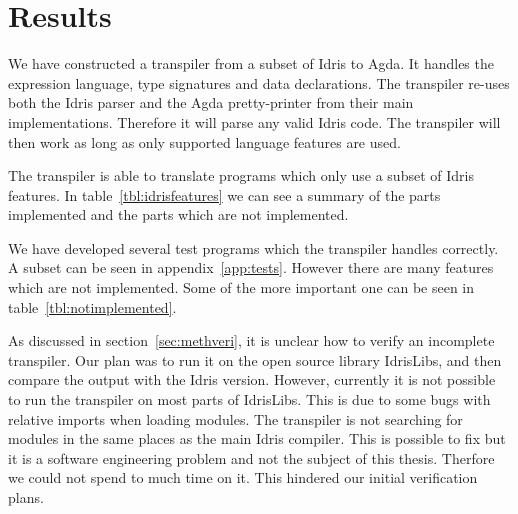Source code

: \chapter{Results}



We have constructed a transpiler from a subset of Idris to Agda. It handles the
expression language, type signatures and data declarations.
The transpiler re-uses both the Idris parser and the Agda pretty-printer from
their main implementations. Therefore it will parse any valid Idris code. The
transpiler will then work as long as only supported language features are used.

The transpiler is able to translate programs which only use a subset of Idris
features. In table~\ref{tbl:idrisfeatures} we can see a summary of the parts
implemented and the parts which are not implemented.


We have developed several test programs which the transpiler handles correctly.
A subset can be seen in appendix~\ref{app:tests}. However there are many
features which are not implemented. Some of the more important one can be seen
in table~\ref{tbl:notimplemented}.

As discussed in section~\ref{sec:methveri}, it is unclear how to verify an
incomplete transpiler. Our plan was to run it on the open source library
IdrisLibs, and then compare the output with the Idris version.
However, currently it is not possible to run the transpiler on most parts of
IdrisLibs.  This is due to some bugs with relative imports when loading
modules. The transpiler is not searching for modules in the same places as the
main Idris compiler.
This is possible to fix but it is a software engineering
problem and not the subject of this thesis. Therfore we could not spend to much
time on it. This hindered our initial verification plans.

════════════════════

*WHAT NEEDS TO BE DONE*
Bring together all lines in the records where the word "which" is found.

*OUTPUT OF THE TASK*
The transpiler is able to translate programs which only use a subset of Idris
implemented and the parts which are not implemented.
We have developed several test programs which the transpiler handles correctly.
features which are not implemented. Some of the more important one can be seen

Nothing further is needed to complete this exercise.